Exercise goal: Could you find every line in the entries below that holds the word "https" and copy it?
++++ Provided records ++++
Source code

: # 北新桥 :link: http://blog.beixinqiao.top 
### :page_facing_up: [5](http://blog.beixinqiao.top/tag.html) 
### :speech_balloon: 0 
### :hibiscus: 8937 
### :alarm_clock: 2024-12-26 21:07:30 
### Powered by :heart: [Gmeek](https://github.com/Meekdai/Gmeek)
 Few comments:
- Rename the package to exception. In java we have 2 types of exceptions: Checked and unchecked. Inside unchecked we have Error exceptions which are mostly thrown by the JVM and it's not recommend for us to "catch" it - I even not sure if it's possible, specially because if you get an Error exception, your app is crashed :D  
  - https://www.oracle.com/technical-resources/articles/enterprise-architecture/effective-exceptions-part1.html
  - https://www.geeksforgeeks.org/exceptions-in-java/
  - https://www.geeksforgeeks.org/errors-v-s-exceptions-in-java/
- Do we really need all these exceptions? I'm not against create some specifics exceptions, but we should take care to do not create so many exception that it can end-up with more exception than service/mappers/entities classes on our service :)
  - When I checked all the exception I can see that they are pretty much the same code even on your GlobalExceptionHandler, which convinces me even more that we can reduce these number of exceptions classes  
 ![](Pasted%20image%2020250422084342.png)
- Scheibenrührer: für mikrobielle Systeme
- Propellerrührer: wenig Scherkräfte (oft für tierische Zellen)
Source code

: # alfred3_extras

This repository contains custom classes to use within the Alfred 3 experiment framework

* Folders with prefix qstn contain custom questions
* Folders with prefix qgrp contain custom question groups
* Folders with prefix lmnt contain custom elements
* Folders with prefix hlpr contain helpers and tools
++++
Problem solution:
### Powered by :heart: [Gmeek](https://github.com/Meekdai/Gmeek)
  - https://www.oracle.com/technical-resources/articles/enterprise-architecture/effective-exceptions-part1.html
  - https://www.geeksforgeeks.org/exceptions-in-java/
  - https://www.geeksforgeeks.org/errors-v-s-exceptions-in-java/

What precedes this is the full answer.